Exercise details: Search the records for lines that contain the word "needs". Copy them all.
Material supplied START
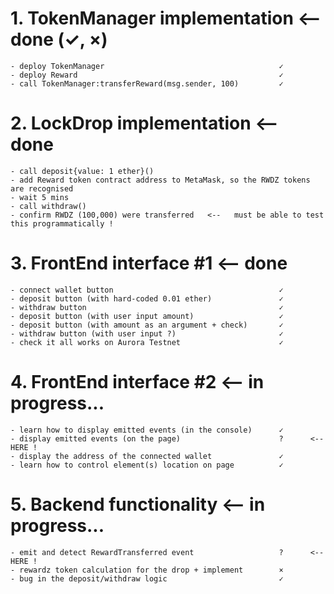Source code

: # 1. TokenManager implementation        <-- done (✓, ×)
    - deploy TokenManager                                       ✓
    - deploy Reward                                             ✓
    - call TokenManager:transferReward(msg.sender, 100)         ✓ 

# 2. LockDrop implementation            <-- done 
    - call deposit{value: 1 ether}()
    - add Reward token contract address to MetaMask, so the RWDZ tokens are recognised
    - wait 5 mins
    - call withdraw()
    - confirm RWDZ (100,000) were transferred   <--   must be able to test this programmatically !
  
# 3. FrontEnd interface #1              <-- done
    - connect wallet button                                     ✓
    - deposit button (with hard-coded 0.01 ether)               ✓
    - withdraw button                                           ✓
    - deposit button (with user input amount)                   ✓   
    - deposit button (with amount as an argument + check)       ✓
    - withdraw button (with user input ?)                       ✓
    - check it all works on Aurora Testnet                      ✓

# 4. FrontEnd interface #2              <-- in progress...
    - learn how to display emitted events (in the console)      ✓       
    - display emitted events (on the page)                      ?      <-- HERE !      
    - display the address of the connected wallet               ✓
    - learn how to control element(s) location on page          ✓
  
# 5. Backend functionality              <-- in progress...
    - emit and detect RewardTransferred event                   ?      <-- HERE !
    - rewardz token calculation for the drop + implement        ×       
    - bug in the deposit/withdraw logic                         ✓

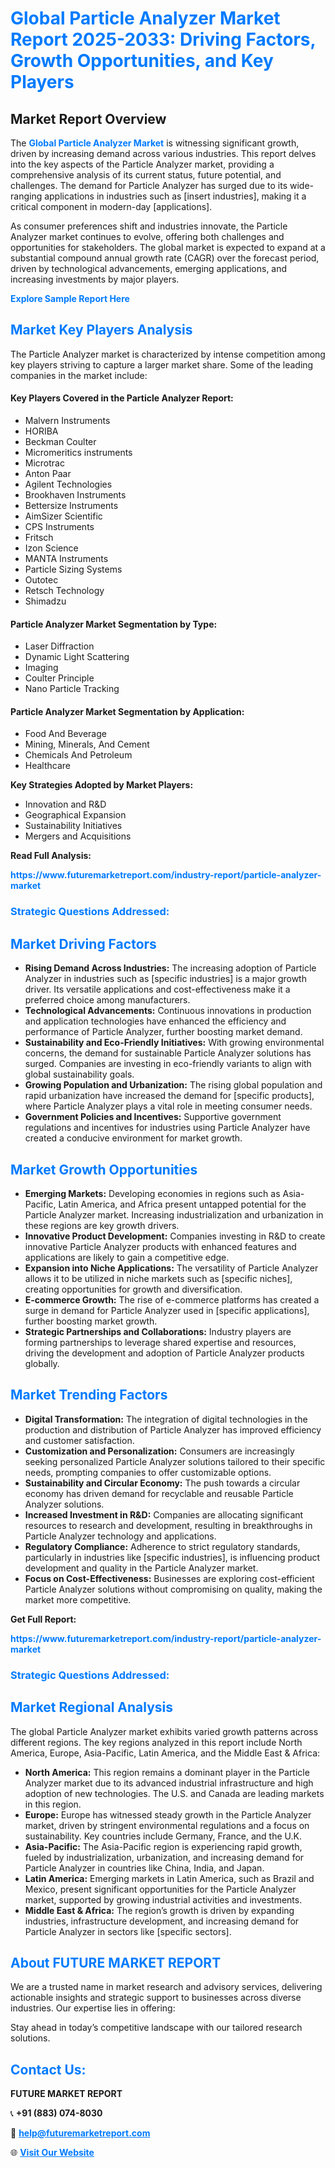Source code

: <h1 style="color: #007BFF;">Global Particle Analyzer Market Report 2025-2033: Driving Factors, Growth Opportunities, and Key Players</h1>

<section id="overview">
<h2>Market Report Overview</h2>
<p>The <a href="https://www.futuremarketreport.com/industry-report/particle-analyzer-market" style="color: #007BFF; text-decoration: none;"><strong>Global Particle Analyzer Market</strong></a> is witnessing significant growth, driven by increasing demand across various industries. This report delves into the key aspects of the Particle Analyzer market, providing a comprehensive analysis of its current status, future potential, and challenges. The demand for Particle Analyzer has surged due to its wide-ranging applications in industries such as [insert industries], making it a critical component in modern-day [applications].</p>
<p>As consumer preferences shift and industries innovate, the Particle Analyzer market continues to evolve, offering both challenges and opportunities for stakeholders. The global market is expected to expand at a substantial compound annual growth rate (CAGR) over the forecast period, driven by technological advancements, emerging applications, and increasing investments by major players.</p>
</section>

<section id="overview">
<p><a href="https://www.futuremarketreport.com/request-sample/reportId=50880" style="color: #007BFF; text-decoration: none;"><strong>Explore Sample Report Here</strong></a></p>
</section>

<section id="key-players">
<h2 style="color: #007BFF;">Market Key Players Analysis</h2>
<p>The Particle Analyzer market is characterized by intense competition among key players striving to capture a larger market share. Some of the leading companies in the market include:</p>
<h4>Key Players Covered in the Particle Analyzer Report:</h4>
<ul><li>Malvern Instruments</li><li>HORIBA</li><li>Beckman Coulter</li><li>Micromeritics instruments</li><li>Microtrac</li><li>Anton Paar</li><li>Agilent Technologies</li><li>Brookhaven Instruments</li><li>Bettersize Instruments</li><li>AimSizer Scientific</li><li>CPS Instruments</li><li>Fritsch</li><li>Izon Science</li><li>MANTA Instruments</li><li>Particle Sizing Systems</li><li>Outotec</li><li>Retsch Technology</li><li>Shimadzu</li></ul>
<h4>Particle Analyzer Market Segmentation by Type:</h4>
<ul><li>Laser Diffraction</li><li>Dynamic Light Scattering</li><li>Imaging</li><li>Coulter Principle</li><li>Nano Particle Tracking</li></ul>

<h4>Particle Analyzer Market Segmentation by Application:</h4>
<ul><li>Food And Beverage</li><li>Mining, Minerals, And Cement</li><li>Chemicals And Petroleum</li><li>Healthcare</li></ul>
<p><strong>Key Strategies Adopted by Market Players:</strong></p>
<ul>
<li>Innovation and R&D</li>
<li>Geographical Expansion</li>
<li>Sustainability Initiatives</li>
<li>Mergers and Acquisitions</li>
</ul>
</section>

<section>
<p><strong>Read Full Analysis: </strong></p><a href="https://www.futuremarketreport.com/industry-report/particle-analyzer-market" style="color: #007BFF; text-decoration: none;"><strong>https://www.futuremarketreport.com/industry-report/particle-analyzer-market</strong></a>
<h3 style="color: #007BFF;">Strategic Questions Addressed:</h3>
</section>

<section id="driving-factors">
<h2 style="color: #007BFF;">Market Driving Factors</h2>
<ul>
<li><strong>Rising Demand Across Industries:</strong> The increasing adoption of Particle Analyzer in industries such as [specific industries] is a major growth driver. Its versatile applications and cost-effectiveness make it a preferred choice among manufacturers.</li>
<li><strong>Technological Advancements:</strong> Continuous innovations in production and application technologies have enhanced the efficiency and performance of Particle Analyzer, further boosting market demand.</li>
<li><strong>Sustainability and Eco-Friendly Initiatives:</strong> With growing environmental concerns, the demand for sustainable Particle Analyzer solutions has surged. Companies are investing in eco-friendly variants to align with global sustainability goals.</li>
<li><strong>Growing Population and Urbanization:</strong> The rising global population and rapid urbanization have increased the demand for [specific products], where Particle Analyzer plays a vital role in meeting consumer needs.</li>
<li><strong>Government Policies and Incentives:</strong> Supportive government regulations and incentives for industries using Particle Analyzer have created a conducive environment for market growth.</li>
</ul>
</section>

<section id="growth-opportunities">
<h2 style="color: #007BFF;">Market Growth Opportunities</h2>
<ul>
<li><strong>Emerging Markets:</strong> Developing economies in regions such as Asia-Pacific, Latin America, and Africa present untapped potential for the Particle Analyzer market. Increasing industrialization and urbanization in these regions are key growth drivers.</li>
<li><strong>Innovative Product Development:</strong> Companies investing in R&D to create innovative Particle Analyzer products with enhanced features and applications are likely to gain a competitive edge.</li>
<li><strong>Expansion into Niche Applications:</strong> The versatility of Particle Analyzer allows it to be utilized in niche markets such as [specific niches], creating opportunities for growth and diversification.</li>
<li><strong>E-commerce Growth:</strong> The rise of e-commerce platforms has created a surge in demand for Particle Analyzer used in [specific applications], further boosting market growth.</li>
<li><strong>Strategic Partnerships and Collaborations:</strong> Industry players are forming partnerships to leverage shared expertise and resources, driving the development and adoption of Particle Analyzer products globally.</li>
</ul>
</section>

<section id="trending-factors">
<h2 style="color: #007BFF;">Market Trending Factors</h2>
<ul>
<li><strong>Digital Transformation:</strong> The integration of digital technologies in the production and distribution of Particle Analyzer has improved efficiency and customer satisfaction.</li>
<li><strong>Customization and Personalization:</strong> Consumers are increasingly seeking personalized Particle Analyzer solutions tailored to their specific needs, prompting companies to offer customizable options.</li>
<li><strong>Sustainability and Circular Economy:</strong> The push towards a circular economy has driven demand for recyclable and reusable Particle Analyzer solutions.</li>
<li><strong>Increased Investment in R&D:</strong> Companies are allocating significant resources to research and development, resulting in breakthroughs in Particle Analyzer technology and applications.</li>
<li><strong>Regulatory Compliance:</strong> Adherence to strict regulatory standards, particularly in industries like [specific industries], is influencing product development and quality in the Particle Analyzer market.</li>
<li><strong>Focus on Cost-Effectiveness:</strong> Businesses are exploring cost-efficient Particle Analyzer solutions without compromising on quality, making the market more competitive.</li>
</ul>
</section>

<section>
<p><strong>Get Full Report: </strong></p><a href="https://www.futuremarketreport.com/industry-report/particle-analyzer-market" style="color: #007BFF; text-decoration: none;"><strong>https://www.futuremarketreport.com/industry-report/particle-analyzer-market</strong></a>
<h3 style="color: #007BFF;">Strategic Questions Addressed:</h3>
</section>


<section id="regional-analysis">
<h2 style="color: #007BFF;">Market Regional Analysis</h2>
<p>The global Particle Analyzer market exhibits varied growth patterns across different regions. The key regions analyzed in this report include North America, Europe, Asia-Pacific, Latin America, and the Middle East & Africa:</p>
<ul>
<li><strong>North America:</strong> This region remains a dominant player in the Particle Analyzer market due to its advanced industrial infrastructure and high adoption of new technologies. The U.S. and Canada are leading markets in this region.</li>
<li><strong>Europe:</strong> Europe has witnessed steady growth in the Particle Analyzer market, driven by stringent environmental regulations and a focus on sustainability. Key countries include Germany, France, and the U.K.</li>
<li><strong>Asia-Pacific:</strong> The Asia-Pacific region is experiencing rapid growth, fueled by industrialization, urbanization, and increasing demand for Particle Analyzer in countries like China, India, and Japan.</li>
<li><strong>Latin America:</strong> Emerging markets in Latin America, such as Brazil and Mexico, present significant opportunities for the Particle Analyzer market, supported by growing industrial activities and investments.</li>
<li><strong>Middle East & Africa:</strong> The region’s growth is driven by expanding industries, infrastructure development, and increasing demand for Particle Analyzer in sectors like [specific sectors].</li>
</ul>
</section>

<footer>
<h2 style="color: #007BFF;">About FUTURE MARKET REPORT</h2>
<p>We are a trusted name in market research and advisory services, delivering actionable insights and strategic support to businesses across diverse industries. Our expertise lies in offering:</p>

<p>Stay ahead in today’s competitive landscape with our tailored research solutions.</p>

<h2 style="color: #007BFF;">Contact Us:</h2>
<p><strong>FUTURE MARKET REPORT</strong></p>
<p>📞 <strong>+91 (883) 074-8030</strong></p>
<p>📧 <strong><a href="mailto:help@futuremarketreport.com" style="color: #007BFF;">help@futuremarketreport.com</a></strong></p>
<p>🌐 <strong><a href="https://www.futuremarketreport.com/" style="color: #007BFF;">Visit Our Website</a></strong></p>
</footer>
Material supplied END
Answer box:
<li><strong>Growing Population and Urbanization:</strong> The rising global population and rapid urbanization have increased the demand for [specific products], where Particle Analyzer plays a vital role in meeting consumer needs.</li>
<li><strong>Customization and Personalization:</strong> Consumers are increasingly seeking personalized Particle Analyzer solutions tailored to their specific needs, prompting companies to offer customizable options.</li>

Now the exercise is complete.